No-one Left Behind

To ensure equitable access to digital public infrastructure, it’s crucial to address the digital divide. This involves extending connectivity infrastructure globally, reimagining digital systems for offline accessibility, and enhancing digital literacy. Innovations like offline Aadhaar enrolment and QR-code-based services, along with user-friendly design, are key to making DPI inclusive and accessible to all, regardless of their technological proficiency.

This article was first published in The Mint. You can read the original at this link.

Among the concerns often raised in connection with the proliferation of digital public infrastructure (DPI) is the worry that nations that are reliant on digital systems for the delivery of public services will end up excluding those incapable of accessing these digital solutions from the benefits these systems were built to offer. As digitisation efforts accelerate across the globe, the schism between those who can access these systems and those who cannot is only going to get more acute.


Most people associate digital capacity with connectivity. As much progress as we have made so far towards connecting people across the planet, there are vast spaces left to cover. Very few countries, even among the most developed, can claim to have so completely blanketed their territory with network coverage as to be able to offer 100% connectivity to their citizens. What this means is that, even today, large segments of the world’s population still lack access to our digital systems. As public administration becomes increasingly digital everywhere, this will eventually become the single biggest obstacle to the widespread availability of public services.

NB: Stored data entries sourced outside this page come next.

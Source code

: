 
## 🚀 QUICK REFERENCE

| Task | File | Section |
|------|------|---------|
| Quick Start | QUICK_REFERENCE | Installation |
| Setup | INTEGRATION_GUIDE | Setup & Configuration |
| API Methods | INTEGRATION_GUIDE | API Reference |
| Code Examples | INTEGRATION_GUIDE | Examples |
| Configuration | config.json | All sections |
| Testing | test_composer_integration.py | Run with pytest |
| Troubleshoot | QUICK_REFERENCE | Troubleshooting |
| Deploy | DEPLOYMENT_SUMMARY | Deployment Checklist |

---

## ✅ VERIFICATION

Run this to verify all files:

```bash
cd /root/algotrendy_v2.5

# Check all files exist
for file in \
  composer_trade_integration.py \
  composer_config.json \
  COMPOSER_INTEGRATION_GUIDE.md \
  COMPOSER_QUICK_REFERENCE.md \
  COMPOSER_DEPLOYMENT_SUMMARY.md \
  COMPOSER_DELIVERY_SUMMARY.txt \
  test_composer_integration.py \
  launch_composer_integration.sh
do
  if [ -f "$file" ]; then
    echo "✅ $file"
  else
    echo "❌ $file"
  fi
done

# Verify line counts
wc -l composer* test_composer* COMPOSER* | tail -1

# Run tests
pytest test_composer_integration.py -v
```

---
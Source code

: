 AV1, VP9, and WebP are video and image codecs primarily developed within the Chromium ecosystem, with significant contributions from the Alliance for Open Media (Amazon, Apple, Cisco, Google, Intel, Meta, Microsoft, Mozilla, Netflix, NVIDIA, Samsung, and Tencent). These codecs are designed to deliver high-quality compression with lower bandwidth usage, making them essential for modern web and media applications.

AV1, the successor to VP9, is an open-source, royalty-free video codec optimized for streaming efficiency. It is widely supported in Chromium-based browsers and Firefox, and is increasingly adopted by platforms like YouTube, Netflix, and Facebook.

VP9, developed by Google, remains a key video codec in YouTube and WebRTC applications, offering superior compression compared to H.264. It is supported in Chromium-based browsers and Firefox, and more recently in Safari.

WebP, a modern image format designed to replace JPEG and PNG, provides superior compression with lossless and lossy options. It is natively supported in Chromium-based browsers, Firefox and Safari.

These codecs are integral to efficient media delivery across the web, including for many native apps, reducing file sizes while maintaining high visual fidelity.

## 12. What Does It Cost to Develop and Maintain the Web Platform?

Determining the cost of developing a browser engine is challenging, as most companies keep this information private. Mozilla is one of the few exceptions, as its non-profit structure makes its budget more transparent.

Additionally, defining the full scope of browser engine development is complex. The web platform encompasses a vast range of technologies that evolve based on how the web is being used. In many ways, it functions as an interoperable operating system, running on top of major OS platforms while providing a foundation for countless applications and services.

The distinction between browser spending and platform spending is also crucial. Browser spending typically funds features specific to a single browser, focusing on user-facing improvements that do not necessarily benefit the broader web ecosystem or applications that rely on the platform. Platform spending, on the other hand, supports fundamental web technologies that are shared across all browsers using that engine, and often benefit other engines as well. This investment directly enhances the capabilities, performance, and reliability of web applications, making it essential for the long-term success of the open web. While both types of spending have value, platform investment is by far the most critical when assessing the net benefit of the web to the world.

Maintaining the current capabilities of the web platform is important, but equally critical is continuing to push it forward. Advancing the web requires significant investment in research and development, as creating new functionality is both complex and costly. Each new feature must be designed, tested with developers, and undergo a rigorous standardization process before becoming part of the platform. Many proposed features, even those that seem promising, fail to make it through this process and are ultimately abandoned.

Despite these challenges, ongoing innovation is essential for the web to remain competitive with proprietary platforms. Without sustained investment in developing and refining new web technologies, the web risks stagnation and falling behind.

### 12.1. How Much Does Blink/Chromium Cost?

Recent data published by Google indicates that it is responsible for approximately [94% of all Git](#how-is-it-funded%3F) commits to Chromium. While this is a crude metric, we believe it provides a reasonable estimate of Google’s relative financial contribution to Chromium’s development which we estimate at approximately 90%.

The obvious solution would be to extend our connectivity infrastructure to the farthest corners of the globe. This will require tremendous investment in fibre-optic cables, satellite transponders, cellphone towers and all the other paraphernalia needed to build the physical infrastructure of digital connectivity. Even though countries around the world are doubling down on these projects, it will take a while before we get there. Despite our best efforts, even a century after the invention of electricity, there are still vast areas of the globe that are not connected to an electric grid. It seems unlikely that our efforts at improving the penetration of our digital network connectivity will fare any better, especially given how dependent it is on the availability of electric power.


If we want our digital public infrastructure to accelerate development, we need to make sure that its benefits reach everyone in society, no matter whether or not they have always-on access to data connectivity. This will require us to ensure that the infrastructure we build is digitally enabled so that it can be used just as easily by those who do not have always-on connectivity.

This will require us to fundamentally re-imagine the way in which we build our digital systems. Instead of just making sure that services are only accessible through a real-time online connection to the systems that deliver them, we need to ensure that they are accessible offline as well. We need to provide alternate forms of access to these services—such as via QR codes that let necessary digital information be presented in a non-digital format (a QR code lets a paper printout be ‘read’ by a smartphone camera). We need to design them so that essential functions can be performed locally even when the system is offline and synced once the device is brought to a location with network connectivity. Such creative solutions will improve access to these systems even as we try to deepen network penetration.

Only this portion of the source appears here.